The first time I listened to Cantus in memoriam Benjamin Britten, I was overcome by an overwhelming emotion, as quiet as it was absolute. I felt a purity that was difficult to name, as if the music had enveloped me in an intimate space, suspended outside of time. In that moment, I understood that this was not merely a composition, but a form of sonic prayer that spoke directly to the soul, with a nakedness that transcended language.
This work by Arvo Pärt, in its 2015 remastered version performed by the Staatsorchester Stuttgart under the direction of Dennis Russell Davies, begins and ends with a single toll of a bell. That sound, deep and suspended, does more than mark the opening and closing: it contains the spiritual architecture of the entire piece and wraps it in an atmosphere of transcendence.
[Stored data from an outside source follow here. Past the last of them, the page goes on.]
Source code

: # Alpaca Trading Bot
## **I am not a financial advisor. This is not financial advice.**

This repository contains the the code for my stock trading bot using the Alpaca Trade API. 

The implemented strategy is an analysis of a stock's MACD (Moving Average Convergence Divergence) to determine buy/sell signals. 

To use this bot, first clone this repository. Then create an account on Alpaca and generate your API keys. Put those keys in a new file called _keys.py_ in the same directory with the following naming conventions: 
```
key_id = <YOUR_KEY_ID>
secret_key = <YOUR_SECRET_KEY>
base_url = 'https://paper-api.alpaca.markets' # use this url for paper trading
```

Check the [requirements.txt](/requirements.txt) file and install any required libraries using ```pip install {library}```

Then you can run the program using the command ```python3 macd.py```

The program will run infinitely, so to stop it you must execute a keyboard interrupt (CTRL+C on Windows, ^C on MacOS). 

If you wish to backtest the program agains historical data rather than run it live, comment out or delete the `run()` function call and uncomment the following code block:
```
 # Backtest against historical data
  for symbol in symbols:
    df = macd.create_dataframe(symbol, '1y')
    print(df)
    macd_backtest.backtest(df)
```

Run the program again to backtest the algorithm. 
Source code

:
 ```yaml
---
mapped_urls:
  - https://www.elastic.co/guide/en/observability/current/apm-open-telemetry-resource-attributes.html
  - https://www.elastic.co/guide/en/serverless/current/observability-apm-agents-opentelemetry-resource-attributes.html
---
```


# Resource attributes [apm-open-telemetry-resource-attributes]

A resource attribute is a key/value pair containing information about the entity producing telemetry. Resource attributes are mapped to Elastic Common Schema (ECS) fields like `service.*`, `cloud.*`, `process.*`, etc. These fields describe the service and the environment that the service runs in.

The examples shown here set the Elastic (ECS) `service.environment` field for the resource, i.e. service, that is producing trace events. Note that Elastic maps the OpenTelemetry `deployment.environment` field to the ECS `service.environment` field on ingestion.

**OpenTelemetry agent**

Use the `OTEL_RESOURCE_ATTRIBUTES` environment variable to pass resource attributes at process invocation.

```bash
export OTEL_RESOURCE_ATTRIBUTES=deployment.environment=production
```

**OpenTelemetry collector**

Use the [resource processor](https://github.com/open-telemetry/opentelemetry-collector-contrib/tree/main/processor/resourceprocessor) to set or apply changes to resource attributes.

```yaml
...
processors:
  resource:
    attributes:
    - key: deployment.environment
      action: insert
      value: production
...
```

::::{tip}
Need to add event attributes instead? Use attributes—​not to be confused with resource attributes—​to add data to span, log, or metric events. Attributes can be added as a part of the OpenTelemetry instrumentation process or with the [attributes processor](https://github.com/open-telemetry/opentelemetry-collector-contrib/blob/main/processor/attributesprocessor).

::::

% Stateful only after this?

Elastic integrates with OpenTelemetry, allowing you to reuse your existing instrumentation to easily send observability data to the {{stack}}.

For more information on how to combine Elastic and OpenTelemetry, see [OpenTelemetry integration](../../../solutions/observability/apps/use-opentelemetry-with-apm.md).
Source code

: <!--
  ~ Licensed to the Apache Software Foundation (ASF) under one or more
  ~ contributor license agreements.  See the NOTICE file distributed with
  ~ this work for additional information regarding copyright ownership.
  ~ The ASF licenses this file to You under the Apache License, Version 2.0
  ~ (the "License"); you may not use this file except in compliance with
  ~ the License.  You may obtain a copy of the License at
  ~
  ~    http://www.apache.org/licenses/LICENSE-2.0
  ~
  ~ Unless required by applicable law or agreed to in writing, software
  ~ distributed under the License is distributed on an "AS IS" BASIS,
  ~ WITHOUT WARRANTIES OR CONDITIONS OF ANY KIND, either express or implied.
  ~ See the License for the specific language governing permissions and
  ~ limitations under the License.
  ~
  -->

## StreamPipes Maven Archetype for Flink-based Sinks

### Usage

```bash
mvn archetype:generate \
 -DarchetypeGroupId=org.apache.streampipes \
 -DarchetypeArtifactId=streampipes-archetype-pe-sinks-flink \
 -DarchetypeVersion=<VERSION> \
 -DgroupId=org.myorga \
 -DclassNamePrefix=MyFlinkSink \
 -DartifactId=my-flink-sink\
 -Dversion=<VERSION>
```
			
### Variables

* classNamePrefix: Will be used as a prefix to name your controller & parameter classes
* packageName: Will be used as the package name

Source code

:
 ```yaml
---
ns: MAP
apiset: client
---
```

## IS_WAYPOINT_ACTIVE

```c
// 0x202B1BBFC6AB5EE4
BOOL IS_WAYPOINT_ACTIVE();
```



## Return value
The initial bell is not a mere effect or incidental gesture. It is a sonic ritual. A low, suspended tone that stops time. Its slow, mournful vibration introduces a space of active silence, almost liturgical. Pärt is not seeking to move us through accumulation, but through purification. The toll marks the threshold between the everyday and the spiritual. And it does so with an austerity that moves more deeply than any orchestral climax. I remember clearly the first time I heard this piece: I was left frozen. Not only by its beauty, but by the sensation of absolute suspension, as if sound and silence had merged into a single substance.
From that first strike, the string texture unfolds in a descending canon in D minor. It develops with the implacable logic of time, yet breathes with the cadence of a prayer. The compositional technique based on parallel resonances—one of the most refined hallmarks of Pärt’s mature language—reveals itself here with moving clarity. Each note seems to contain a world; each silence, an echo of the invisible.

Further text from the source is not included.